Commentaire : Selon les chiffres du Ministère de l'Intérieur c'est en fait 10.000 disparitions chaque année.


Pour retrouver leur trace, une association, des avocats et des magistrats réclament un nouveau cadre législatif.

Le mercredi 18 septembre 2013 à 17h39, Hubert Boiron, un agriculteur retraité de 82 ans décrit comme « gentil, aimant, courageux », bon marcheur et vif d'esprit, laisse sur un écran de vidéosurveillance, rue Bonaparte, à Ajaccio, en Corse, l'ultime image qu'on ait de lui. Quelques instants plus tôt, vêtu d'un pull rouge et d'un pantalon gris, il marche tranquillement avec son épouse Arlette et un groupe de 46 autres touristes. Ils viennent d'achever un parcours de visites devant la maison natale de Napoléon et doivent rejoindre leur car garé sur le port pour regagner l'hôtel du Golfe, à moins de 500 m de là.

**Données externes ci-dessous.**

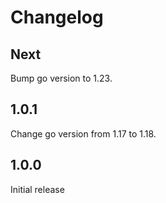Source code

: # Changelog

## Next

Bump go version to 1.23.

## 1.0.1

Change go version from 1.17 to 1.18.

## 1.0.0

Initial release
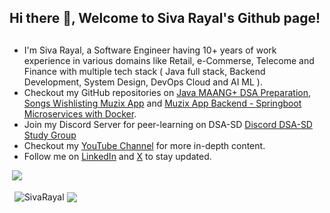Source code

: ## Hi there 👋, Welcome to Siva Rayal's Github page!

<!--
**SivaRayal/SivaRayal** is a ✨ _special_ ✨ repository because its `README.md` (this file) appears on your GitHub profile.

Here are some ideas to get you started:

- 🔭 I’m currently working on ...
- 🌱 I’m currently learning ...
- 👯 I’m looking to collaborate on ...
- 🤔 I’m looking for help with ...
- 💬 Ask me about ...
- 📫 How to reach me: ...
- 😄 Pronouns: ...
- ⚡ Fun fact: ...
-->
<h2 align="center"></h2>
<ul>
  <li>I'm Siva Rayal, a Software Engineer having 10+ years of work experience in various domains like Retail, e-Commerse, Telecome and Finance with multiple tech stack ( Java full stack, Backend Development, System Design, DevOps Cloud and AI ML ).</li>
  <li>Checkout my GitHub repositories on <a href = "https://github.com/SivaRayal/Java">Java MAANG+ DSA Preparation</a>, <a href = "https://github.com/SivaRayal/MuzixApp">Songs Wishlisting Muzix App</a> and <a href = "https://github.com/SivaRayal/MuzixAPI"> Muzix App Backend - Springboot Microservices with Docker</a>.</li>
  <li>Join my Discord Server for peer-learning on DSA-SD <a href="https://discord.gg/trzjgD2DAG">Discord DSA-SD Study Group</a></li>
  <li>Checkout my <a href="https://www.youtube.com/@SIVAKURUVA/videos">YouTube Channel</a> for more in-depth content.</li>
  <li>Follow me on <a href="https://www.linkedin.com/in/siva-kuruva-b3b618109/">LinkedIn</a> and <a href="https://x.com/8055SIVA">X</a> to stay updated.</li>
</ul>

&nbsp;![](https://komarev.com/ghpvc/?username=SivaRayal&color=blue)
<p>&nbsp;
  <img align="center" src="https://github-readme-stats.vercel.app/api?username=SivaRayal&show_icons=true&locale=en" alt="SivaRayal" />
  <img align="center" src="https://github-readme-stats.vercel.app/api/top-langs/?username=SivaRayal&layout=compact&langs_count=10&show_icons=true&theme=transparent" />
</p>
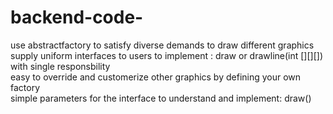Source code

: # backend-code-
use abstractfactory to satisfy diverse demands to draw different graphics </br>
supply  uniform interfaces to users to implement : draw or drawline(int [][][]) with single responsbility </br>
easy to override and customerize other graphics  by  defining your own factory </br>
simple parameters for the interface to understand and implement: draw()</br>
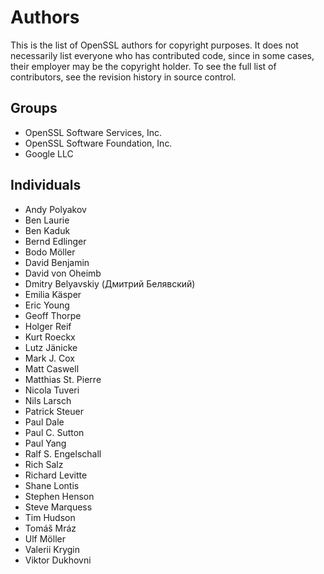 Authors
=======

This is the list of OpenSSL authors for copyright purposes.
It does not necessarily list everyone who has contributed code,
since in some cases, their employer may be the copyright holder.
To see the full list of contributors, see the revision history in
source control.

Groups
------

 * OpenSSL Software Services, Inc.
 * OpenSSL Software Foundation, Inc.
 * Google LLC

Individuals
-----------

 * Andy Polyakov
 * Ben Laurie
 * Ben Kaduk
 * Bernd Edlinger
 * Bodo Möller
 * David Benjamin
 * David von Oheimb
 * Dmitry Belyavskiy (Дмитрий Белявский)
 * Emilia Käsper
 * Eric Young
 * Geoff Thorpe
 * Holger Reif
 * Kurt Roeckx
 * Lutz Jänicke
 * Mark J. Cox
 * Matt Caswell
 * Matthias St. Pierre
 * Nicola Tuveri
 * Nils Larsch
 * Patrick Steuer
 * Paul Dale
 * Paul C. Sutton
 * Paul Yang
 * Ralf S. Engelschall
 * Rich Salz
 * Richard Levitte
 * Shane Lontis
 * Stephen Henson
 * Steve Marquess
 * Tim Hudson
 * Tomáš Mráz
 * Ulf Möller
 * Valerii Krygin
 * Viktor Dukhovni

Boulevard du Roi-Jérôme, la petite troupe se scinde en deux pour éviter un chantier. Arrivée devant le car, Arlette Boiron se retourne et ne voit plus son mari. Sur le coup, elle ne s'inquiète pas. « Il a dû décider de regagner l'hôtel à pied », se dit-elle. Elle ne le reverra plus jamais. Trois personnes travaillant dans la zone portuaire ont déclaré ensuite avoir parlé à un vieil homme ressemblant à Hubert, peu après 20 heures, et l'avoir orienté vers le centre-ville. « Il allait bien, ne semblait pas inquiet », a précisé un vigile.

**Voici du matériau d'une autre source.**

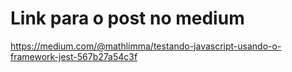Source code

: # Link para o post no medium

https://medium.com/@mathlimma/testando-javascript-usando-o-framework-jest-567b27a54c3f
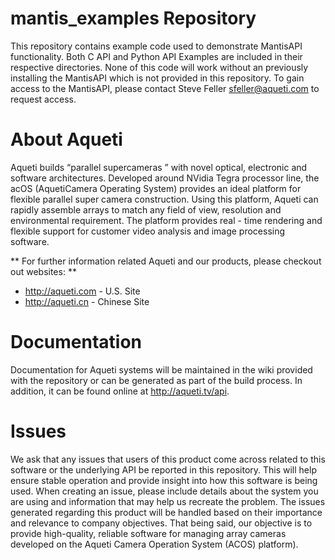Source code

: # mantis_examples Repository
This repository contains example code used to demonstrate MantisAPI functionality. Both C API and Python API Examples are included in their respective directories. None of this code will work without an previously installing the MantisAPI which is not provided in this repository. To gain access to the MantisAPI, please contact Steve Feller <sfeller@aqueti.com> to request access.

# About Aqueti
Aqueti builds “parallel supercameras ” with novel optical, electronic and software architectures. Developed around NVidia Tegra processor line, the acOS (AquetiCamera Operating System) provides an ideal platform for flexible parallel super camera construction. Using this platform, Aqueti can rapidly assemble arrays to match any field of view, resolution and environmental requirement. The platform provides real - time rendering  and flexible support for customer video analysis and image processing software. 

** For further information related Aqueti and our products, please checkout out websites: **
* http://aqueti.com - U.S. Site
* http://aqueti.cn  - Chinese Site

# Documentation
Documentation for Aqueti systems will be maintained in the wiki provided with the repository or can be generated as part of the build process. In addition, it can be found online at http://aqueti.tv/api. 

# Issues
We ask that any issues that users of this product come across related to this software or the underlying API be reported in this repository. This will help ensure stable operation and provide insight into how this software is being used. When creating an issue, please include details about the system you are using and information that may help us recreate the problem.  The issues generated regarding this product will be handled based on their importance and relevance to company objectives. That being said, our objective is to provide high-quality, reliable software for managing array cameras developed on the Aqueti Camera Operation System (ACOS) platform).


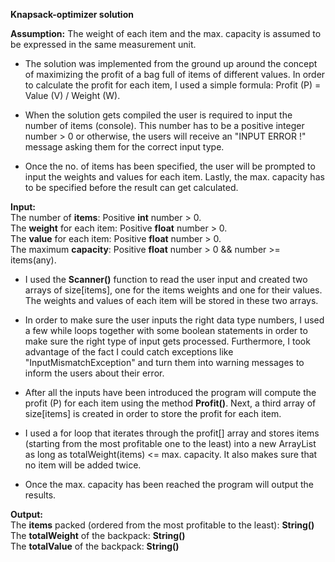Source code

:**Knapsack-optimizer solution**

__Assumption:__ The weight of each item and the max. capacity is assumed to be expressed in the same measurement unit.</br>


* The solution was implemented from the ground up around the concept of maximizing the profit of a bag full of items of different values. In order to calculate the profit for each item, I used a simple formula: Profit (P) = Value (V) / Weight (W).</br>

* When the solution gets compiled the user is required to input the number of items (console). This number has to be a positive integer number > 0 or otherwise, the users will receive an "INPUT ERROR !" message asking them for the correct input type. </br>
 
* Once the no. of items has been specified, the user will be prompted to input the weights and values for each item. 
Lastly, the max. capacity has to be specified before the result can get calculated.  </br>

**Input:** </br>
The number of **items**: Positive **int** number > 0.</br> 
The **weight** for each item: Positive **float** number > 0. </br>
The **value** for each item: Positive **float** number > 0. </br>
The maximum **capacity**: Positive **float** number > 0 && number >= items(any). </br>

* I used the **Scanner()** function to read the user input and created two arrays of size[items], one for the items weights and one for their values. The weights and values of each item will be stored in these two arrays. </br>

* In order to make sure the user inputs the right data type numbers, I used a few while loops together with some boolean statements 
in order to make sure the right type of input gets processed. Furthermore, I took advantage of the fact I could catch exceptions like
"InputMismatchException" and turn them into warning messages to inform the users about their error. </br>

* After all the inputs have been introduced the program will compute the profit (P) for each item using the method **Profit()**. Next, a third array of size[items] is created in order to store the profit for each item. </br>

* I used a for loop that iterates through the profit[] array and stores items (starting from the most profitable one to the least) 
into a new ArrayList<String> as long as totalWeight(items) <= max. capacity. It also makes sure that no item will be added twice. </br>

* Once the max. capacity has been reached the program will output the results. </br>

**Output:** </br>
The **items** packed (ordered from the most profitable to the least): **String()** </br>
The **totalWeight** of the backpack: **String()** </br>
The **totalValue** of the backpack: **String()** </br>



 

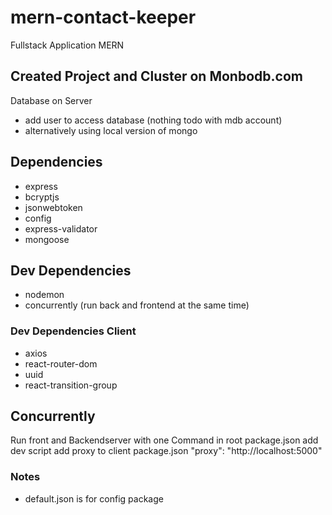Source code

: # mern-contact-keeper
Fullstack Application MERN

## Created Project and Cluster on Monbodb.com
Database on Server
* add user to access database (nothing todo with mdb account)
* alternatively using local version of mongo 

## Dependencies
* express
* bcryptjs
* jsonwebtoken
* config
* express-validator
* mongoose

## Dev Dependencies
* nodemon
* concurrently (run back and frontend at the same time)

### Dev Dependencies Client
* axios
* react-router-dom
* uuid
* react-transition-group

## Concurrently
Run front and Backendserver with one Command
in root package.json
add dev script
add proxy to client package.json "proxy": "http://localhost:5000"



### Notes
* default.json is for config package

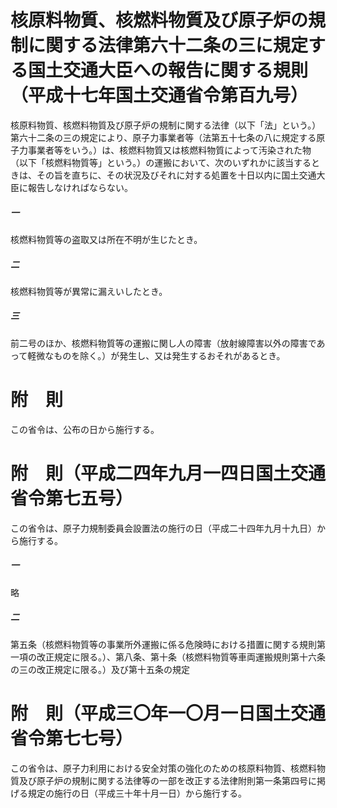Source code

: # 核原料物質、核燃料物質及び原子炉の規制に関する法律第六十二条の三に規定する国土交通大臣への報告に関する規則（平成十七年国土交通省令第百九号）
核原料物質、核燃料物質及び原子炉の規制に関する法律（以下「法」という。）第六十二条の三の規定により、原子力事業者等（法第五十七条の八に規定する原子力事業者等をいう。）は、核燃料物質又は核燃料物質によって汚染された物（以下「核燃料物質等」という。）の運搬において、次のいずれかに該当するときは、その旨を直ちに、その状況及びそれに対する処置を十日以内に国土交通大臣に報告しなければならない。
##### 一
核燃料物質等の盗取又は所在不明が生じたとき。
##### 二
核燃料物質等が異常に漏えいしたとき。
##### 三
前二号のほか、核燃料物質等の運搬に関し人の障害（放射線障害以外の障害であって軽微なものを除く。）が発生し、又は発生するおそれがあるとき。
# 附　則
この省令は、公布の日から施行する。
# 附　則（平成二四年九月一四日国土交通省令第七五号）
この省令は、原子力規制委員会設置法の施行の日（平成二十四年九月十九日）から施行する。
##### 一
略
##### 二
第五条（核燃料物質等の事業所外運搬に係る危険時における措置に関する規則第一項の改正規定に限る。）、第八条、第十条（核燃料物質等車両運搬規則第十六条の三の改正規定に限る。）及び第十五条の規定
# 附　則（平成三〇年一〇月一日国土交通省令第七七号）
この省令は、原子力利用における安全対策の強化のための核原料物質、核燃料物質及び原子炉の規制に関する法律等の一部を改正する法律附則第一条第四号に掲げる規定の施行の日（平成三十年十月一日）から施行する。

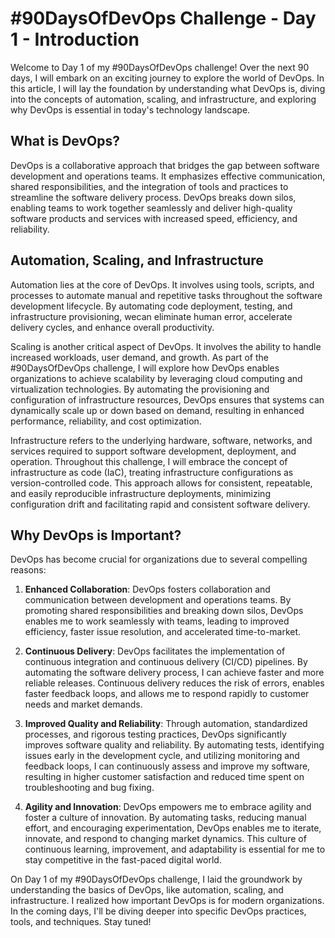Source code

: # #90DaysOfDevOps Challenge - Day 1 - Introduction

Welcome to Day 1 of my #90DaysOfDevOps challenge! Over the next 90 days, I will embark on an exciting journey to explore the world of DevOps. In this article, I will lay the foundation by understanding what DevOps is, diving into the concepts of automation, scaling, and infrastructure, and exploring why DevOps is essential in today's technology landscape.

## What is DevOps?

DevOps is a collaborative approach that bridges the gap between software development and operations teams. It emphasizes effective communication, shared responsibilities, and the integration of tools and practices to streamline the software delivery process. DevOps breaks down silos, enabling teams to work together seamlessly and deliver high-quality software products and services with increased speed, efficiency, and reliability.

## Automation, Scaling, and Infrastructure

Automation lies at the core of DevOps. It involves using tools, scripts, and processes to automate manual and repetitive tasks throughout the software development lifecycle. By automating code deployment, testing, and infrastructure provisioning, wecan eliminate human error, accelerate delivery cycles, and enhance overall productivity.

Scaling is another critical aspect of DevOps. It involves the ability to handle increased workloads, user demand, and growth. As part of the #90DaysOfDevOps challenge, I will explore how DevOps enables organizations to achieve scalability by leveraging cloud computing and virtualization technologies. By automating the provisioning and configuration of infrastructure resources, DevOps ensures that systems can dynamically scale up or down based on demand, resulting in enhanced performance, reliability, and cost optimization.

Infrastructure refers to the underlying hardware, software, networks, and services required to support software development, deployment, and operation. Throughout this challenge, I will embrace the concept of infrastructure as code (IaC), treating infrastructure configurations as version-controlled code. This approach allows for consistent, repeatable, and easily reproducible infrastructure deployments, minimizing configuration drift and facilitating rapid and consistent software delivery.

## Why DevOps is Important?

DevOps has become crucial for organizations due to several compelling reasons:

1. **Enhanced Collaboration**: DevOps fosters collaboration and communication between development and operations teams. By promoting shared responsibilities and breaking down silos, DevOps enables me to work seamlessly with teams, leading to improved efficiency, faster issue resolution, and accelerated time-to-market.
    
2. **Continuous Delivery**: DevOps facilitates the implementation of continuous integration and continuous delivery (CI/CD) pipelines. By automating the software delivery process, I can achieve faster and more reliable releases. Continuous delivery reduces the risk of errors, enables faster feedback loops, and allows me to respond rapidly to customer needs and market demands.
    
3. **Improved Quality and Reliability**: Through automation, standardized processes, and rigorous testing practices, DevOps significantly improves software quality and reliability. By automating tests, identifying issues early in the development cycle, and utilizing monitoring and feedback loops, I can continuously assess and improve my software, resulting in higher customer satisfaction and reduced time spent on troubleshooting and bug fixing.
    
4. **Agility and Innovation**: DevOps empowers me to embrace agility and foster a culture of innovation. By automating tasks, reducing manual effort, and encouraging experimentation, DevOps enables me to iterate, innovate, and respond to changing market dynamics. This culture of continuous learning, improvement, and adaptability is essential for me to stay competitive in the fast-paced digital world.
    

On Day 1 of my #90DaysOfDevOps challenge, I laid the groundwork by understanding the basics of DevOps, like automation, scaling, and infrastructure. I realized how important DevOps is for modern organizations. In the coming days, I'll be diving deeper into specific DevOps practices, tools, and techniques. Stay tuned!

Le « deuil blanc », cette torture indicible

Hubert Boiron s’est volatilisé à Ajaccio, le 18 septembre 2013.
© Api/Gamma-Rapho
Est-il tombé à la mer ? Malgré de nombreuses plongées, son corps n'a pas été retrouvé. Un juge a tenté, en vain, une opération de recherche de traces génétiques infinitésimales dans l'eau. A-t-il chuté mortellement dans un endroit caché ? Serait-il retenu quelque part ? Une question folle a même germé dans l'esprit de ses proches : pourrait-il avoir été victime d'un hypothétique tueur en série, d'autres touristes ayant disparu ensuite en Corse ? Véronique Boiron, la fille d'Hubert, ressasse ces hypothèses. « J'ai appris qu'il y avait un terme pour définir mon sentiment de mal-être, le deuil blanc, nous a-t-elle écrit. Cette torture indicible est d'autant plus destructrice qu'elle est constamment attisée par les questions de l'entourage. »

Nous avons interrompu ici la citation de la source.